Collected data
────────────────
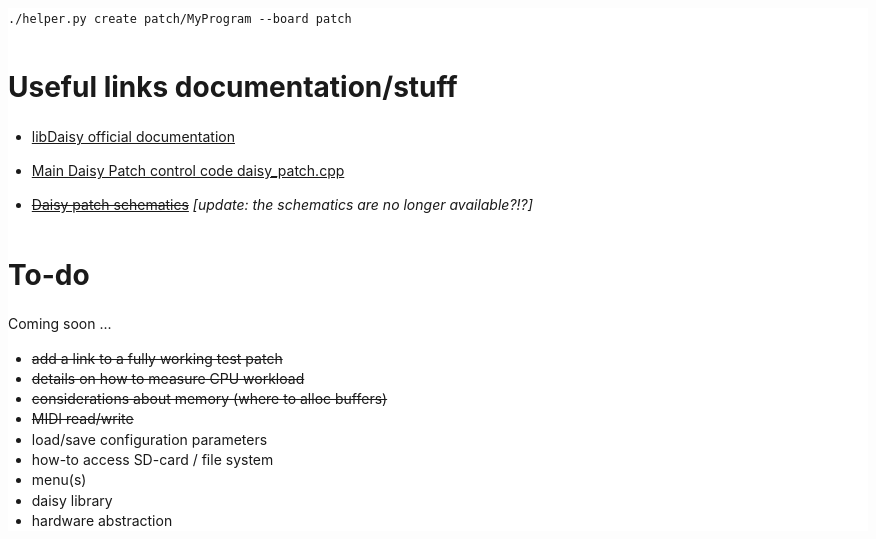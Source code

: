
 ```
./helper.py create patch/MyProgram --board patch
```



<a name="links"></a>
# Useful links documentation/stuff


- [libDaisy official documentation](https://electro-smith.github.io/libDaisy/index.html)

- [Main Daisy Patch control code daisy_patch.cpp](https://github.com/electro-smith/libDaisy/blob/master/src/daisy_patch.cpp)

- <strike>[Daisy patch schematics](https://github.com/electro-smith/Hardware/tree/master/reference/daisy_patch)</strike> *[update: the schematics are no longer available?!?]*

# To-do

Coming soon ... 

* <strike>add a link to a fully working test patch</strike>
* <strike>details on how to measure CPU workload</strike>
* <strike>considerations about memory (where to alloc buffers)</strike>
* <strike>MIDI read/write</strike>
* load/save configuration parameters
* how-to access SD-card / file system
* menu(s)
* daisy library
* hardware abstraction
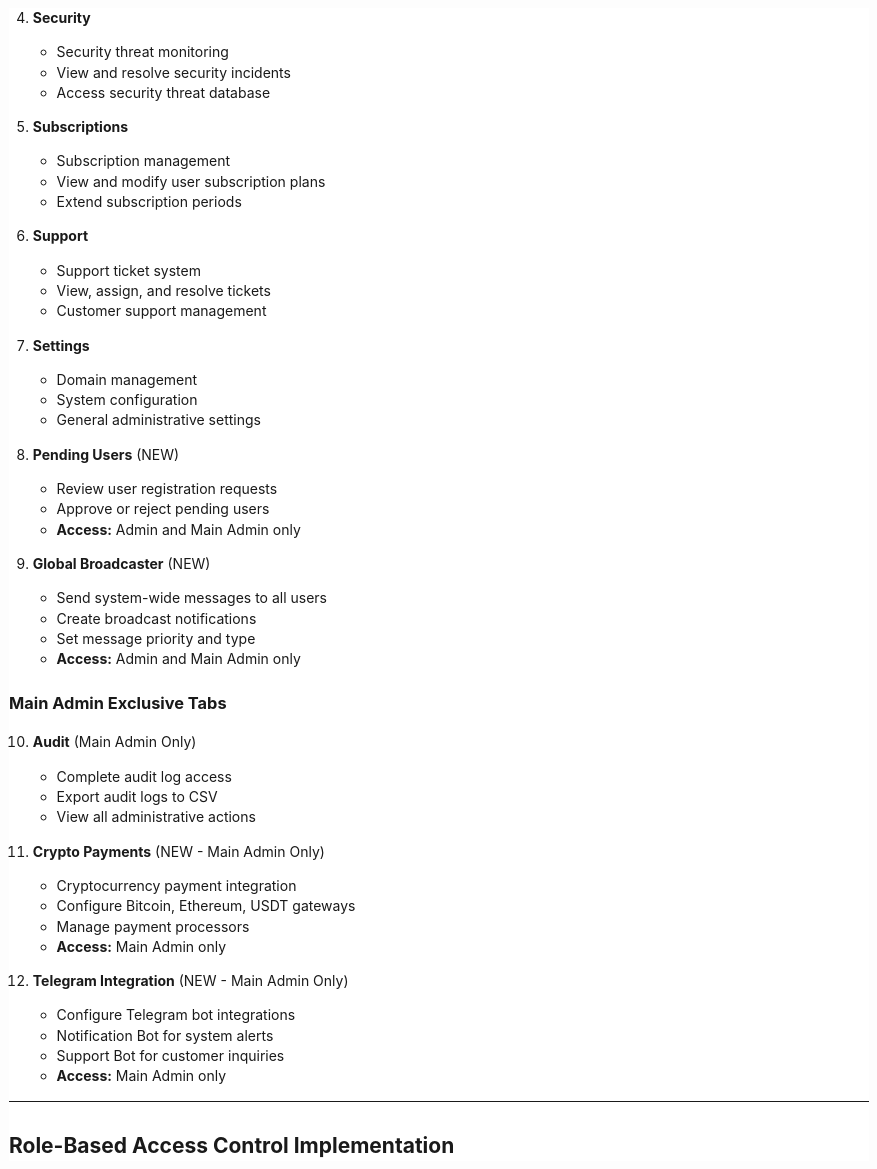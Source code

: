 4. **Security**
   - Security threat monitoring
   - View and resolve security incidents
   - Access security threat database

5. **Subscriptions**
   - Subscription management
   - View and modify user subscription plans
   - Extend subscription periods

6. **Support**
   - Support ticket system
   - View, assign, and resolve tickets
   - Customer support management

7. **Settings**
   - Domain management
   - System configuration
   - General administrative settings

8. **Pending Users** (NEW)
   - Review user registration requests
   - Approve or reject pending users
   - **Access:** Admin and Main Admin only

9. **Global Broadcaster** (NEW)
   - Send system-wide messages to all users
   - Create broadcast notifications
   - Set message priority and type
   - **Access:** Admin and Main Admin only

### Main Admin Exclusive Tabs

10. **Audit** (Main Admin Only)
    - Complete audit log access
    - Export audit logs to CSV
    - View all administrative actions

11. **Crypto Payments** (NEW - Main Admin Only)
    - Cryptocurrency payment integration
    - Configure Bitcoin, Ethereum, USDT gateways
    - Manage payment processors
    - **Access:** Main Admin only

12. **Telegram Integration** (NEW - Main Admin Only)
    - Configure Telegram bot integrations
    - Notification Bot for system alerts
    - Support Bot for customer inquiries
    - **Access:** Main Admin only

---

## Role-Based Access Control Implementation
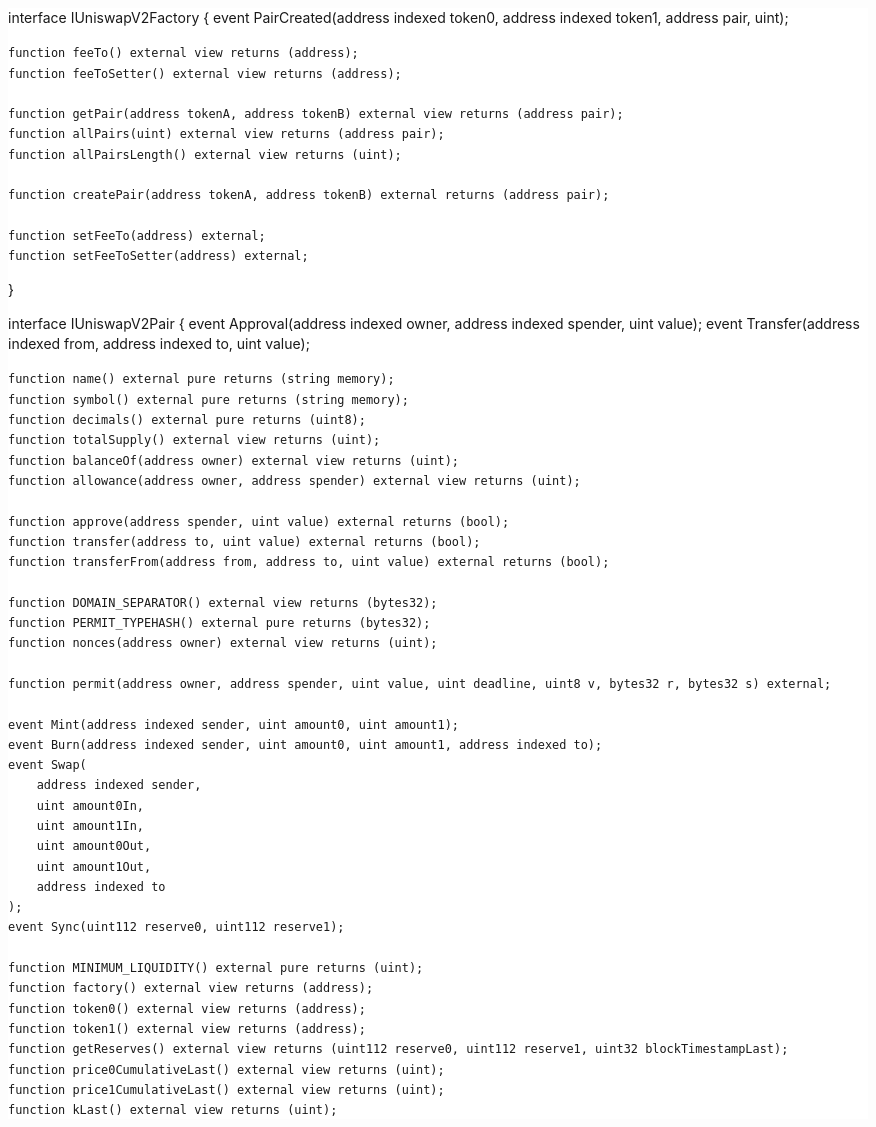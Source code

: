interface IUniswapV2Factory {
    event PairCreated(address indexed token0, address indexed token1, address pair, uint);
 
    function feeTo() external view returns (address);
    function feeToSetter() external view returns (address);
 
    function getPair(address tokenA, address tokenB) external view returns (address pair);
    function allPairs(uint) external view returns (address pair);
    function allPairsLength() external view returns (uint);
 
    function createPair(address tokenA, address tokenB) external returns (address pair);
 
    function setFeeTo(address) external;
    function setFeeToSetter(address) external;
}
 
interface IUniswapV2Pair {
    event Approval(address indexed owner, address indexed spender, uint value);
    event Transfer(address indexed from, address indexed to, uint value);
 
    function name() external pure returns (string memory);
    function symbol() external pure returns (string memory);
    function decimals() external pure returns (uint8);
    function totalSupply() external view returns (uint);
    function balanceOf(address owner) external view returns (uint);
    function allowance(address owner, address spender) external view returns (uint);
 
    function approve(address spender, uint value) external returns (bool);
    function transfer(address to, uint value) external returns (bool);
    function transferFrom(address from, address to, uint value) external returns (bool);
 
    function DOMAIN_SEPARATOR() external view returns (bytes32);
    function PERMIT_TYPEHASH() external pure returns (bytes32);
    function nonces(address owner) external view returns (uint);
 
    function permit(address owner, address spender, uint value, uint deadline, uint8 v, bytes32 r, bytes32 s) external;
 
    event Mint(address indexed sender, uint amount0, uint amount1);
    event Burn(address indexed sender, uint amount0, uint amount1, address indexed to);
    event Swap(
        address indexed sender,
        uint amount0In,
        uint amount1In,
        uint amount0Out,
        uint amount1Out,
        address indexed to
    );
    event Sync(uint112 reserve0, uint112 reserve1);
 
    function MINIMUM_LIQUIDITY() external pure returns (uint);
    function factory() external view returns (address);
    function token0() external view returns (address);
    function token1() external view returns (address);
    function getReserves() external view returns (uint112 reserve0, uint112 reserve1, uint32 blockTimestampLast);
    function price0CumulativeLast() external view returns (uint);
    function price1CumulativeLast() external view returns (uint);
    function kLast() external view returns (uint);
 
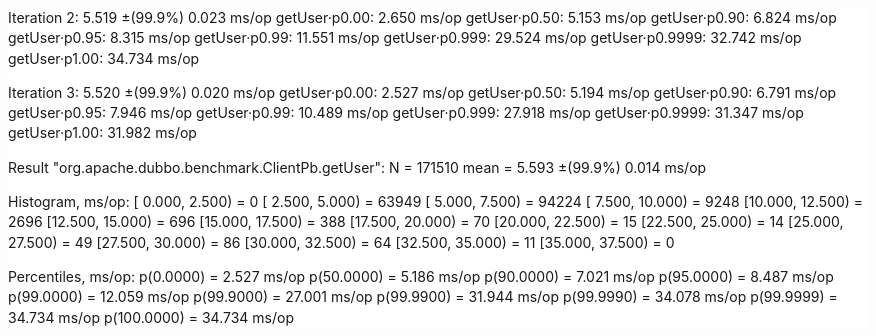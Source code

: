 Iteration   2: 5.519 ±(99.9%) 0.023 ms/op
                 getUser·p0.00:   2.650 ms/op
                 getUser·p0.50:   5.153 ms/op
                 getUser·p0.90:   6.824 ms/op
                 getUser·p0.95:   8.315 ms/op
                 getUser·p0.99:   11.551 ms/op
                 getUser·p0.999:  29.524 ms/op
                 getUser·p0.9999: 32.742 ms/op
                 getUser·p1.00:   34.734 ms/op

Iteration   3: 5.520 ±(99.9%) 0.020 ms/op
                 getUser·p0.00:   2.527 ms/op
                 getUser·p0.50:   5.194 ms/op
                 getUser·p0.90:   6.791 ms/op
                 getUser·p0.95:   7.946 ms/op
                 getUser·p0.99:   10.489 ms/op
                 getUser·p0.999:  27.918 ms/op
                 getUser·p0.9999: 31.347 ms/op
                 getUser·p1.00:   31.982 ms/op



Result "org.apache.dubbo.benchmark.ClientPb.getUser":
  N = 171510
  mean =      5.593 ±(99.9%) 0.014 ms/op

  Histogram, ms/op:
    [ 0.000,  2.500) = 0 
    [ 2.500,  5.000) = 63949 
    [ 5.000,  7.500) = 94224 
    [ 7.500, 10.000) = 9248 
    [10.000, 12.500) = 2696 
    [12.500, 15.000) = 696 
    [15.000, 17.500) = 388 
    [17.500, 20.000) = 70 
    [20.000, 22.500) = 15 
    [22.500, 25.000) = 14 
    [25.000, 27.500) = 49 
    [27.500, 30.000) = 86 
    [30.000, 32.500) = 64 
    [32.500, 35.000) = 11 
    [35.000, 37.500) = 0 

  Percentiles, ms/op:
      p(0.0000) =      2.527 ms/op
     p(50.0000) =      5.186 ms/op
     p(90.0000) =      7.021 ms/op
     p(95.0000) =      8.487 ms/op
     p(99.0000) =     12.059 ms/op
     p(99.9000) =     27.001 ms/op
     p(99.9900) =     31.944 ms/op
     p(99.9990) =     34.078 ms/op
     p(99.9999) =     34.734 ms/op
    p(100.0000) =     34.734 ms/op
────────────────
## Action item
In the entries above, find the line with "event PairCreated(address indexed" and the line with "function feeToSetter() external", then set down exactly those two and every line between them, nothing else.

## Response to this task
    event PairCreated(address indexed token0, address indexed token1, address pair, uint);
 
    function feeTo() external view returns (address);
    function feeToSetter() external view returns (address);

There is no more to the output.